The composition of fish feeds depends on the type of fish and this influences nutrient release from fish's metabolic output. Typically, fish feed contains an energy source (carbohydrates and/or lipids), essential amino acids, vitamins, as well as other organic molecules that are necessary for normal metabolism but some that the fish's cells cannot synthesize. Furthermore, it must be taken into account that a plant's nutritional requirements vary with species (Nozzi et al. 2018), variety, life cycle stage, day length and weather conditions and that recently (Parent et al. 2013; Baxter 2015), the Liebig's law (plant growth is controlled by the scarcest resource) has been superseded by complex algorithms that consider the interactions between the individual nutrients. Both these aspects do not allow a simple evaluation of the effects of changes in nutrient concentrations in hydroponic or AP systems.

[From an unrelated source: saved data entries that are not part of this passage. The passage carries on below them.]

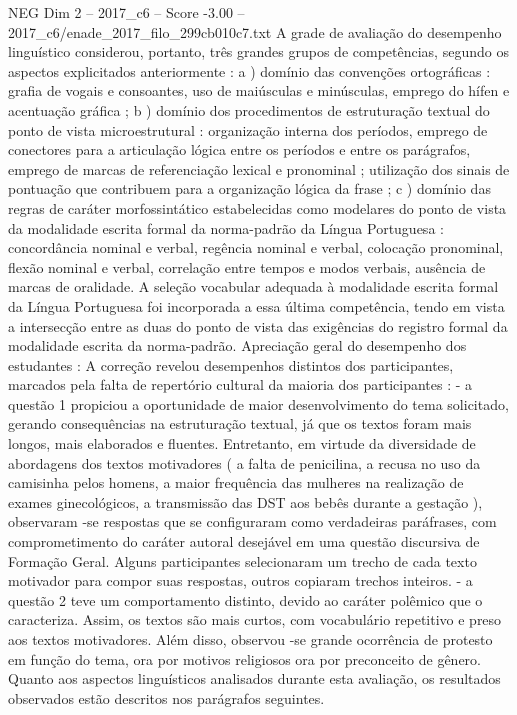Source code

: \begin{textsample}{NEG Dim 2 – 2017\_c6 – Score -3.00 – 2017\_c6/enade\_2017\_filo\_299cb010c7.txt}
A grade de avaliação do desempenho linguístico considerou, portanto, três grandes grupos de competências, segundo os aspectos explicitados anteriormente : a ) domínio das convenções ortográficas : grafia de vogais e consoantes, uso de maiúsculas e minúsculas, emprego do hífen e acentuação gráfica ; b ) domínio dos procedimentos de estruturação textual do ponto de vista microestrutural : organização interna dos períodos, emprego de conectores para a articulação lógica entre os períodos e entre os parágrafos, emprego de marcas de referenciação lexical e pronominal ; utilização dos sinais de pontuação que contribuem para a organização lógica da frase ; c ) domínio das regras de caráter morfossintático estabelecidas como modelares do ponto de vista da modalidade escrita formal da norma-padrão da Língua Portuguesa : concordância nominal e verbal, regência nominal e verbal, colocação pronominal, flexão nominal e verbal, correlação entre tempos e modos verbais, ausência de marcas de oralidade.
A seleção vocabular adequada à modalidade escrita formal da Língua Portuguesa foi incorporada a essa última competência, tendo em vista a intersecção entre as duas do ponto de vista das exigências do registro formal da modalidade escrita da norma-padrão.
Apreciação geral do desempenho dos estudantes : A correção revelou desempenhos distintos dos participantes, marcados pela falta de repertório cultural da maioria dos participantes : - a questão 1 propiciou a oportunidade de maior desenvolvimento do tema solicitado, gerando consequências na estruturação textual, já que os textos foram mais longos, mais elaborados e fluentes.
Entretanto, em virtude da diversidade de abordagens dos textos motivadores ( a falta de penicilina, a recusa no uso da camisinha pelos homens, a maior frequência das mulheres na realização de exames ginecológicos, a transmissão das DST aos bebês durante a gestação ), observaram -se respostas que se configuraram como verdadeiras paráfrases, com comprometimento do caráter autoral desejável em uma questão discursiva de Formação Geral.
Alguns participantes selecionaram um trecho de cada texto motivador para compor suas respostas, outros copiaram trechos inteiros. - a questão 2 teve um comportamento distinto, devido ao caráter polêmico que o caracteriza.
Assim, os textos são mais curtos, com vocabulário repetitivo e preso aos textos motivadores.
Além disso, observou -se grande ocorrência de protesto em função do tema, ora por motivos religiosos ora por preconceito de gênero.
Quanto aos aspectos linguísticos analisados durante esta avaliação, os resultados observados estão descritos nos parágrafos seguintes.

\end{textsample}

The question thus arises whether it is necessary and effective to add nutrients to AP systems. As reported by Bittsanszky et al. (2016), AP systems can only be operated efficiently and thus successfully, if special care is taken through the continuous monitoring of the chemical composition of the recirculating water for adequate concentrations and ratios of nutrients and of the potentially toxic component, ammonium. The necessity to add nutrients depends on plant species and growth stage. Frequently, although fish density is optimal for nitrogen supply, the addition of P and K with mineral fertilizers, at least, should be carried out (Nicoletto et al. 2018). In contrast to, for example, lettuce, tomatoes which need to bear fruit, mature and ripen, need supplemental nutrients. In order to calculate these needs, a software can be used, such as HydroBuddy which is a free software (Fernandez 2016) that is used to calculate the amount of required mineral nutrient supplements.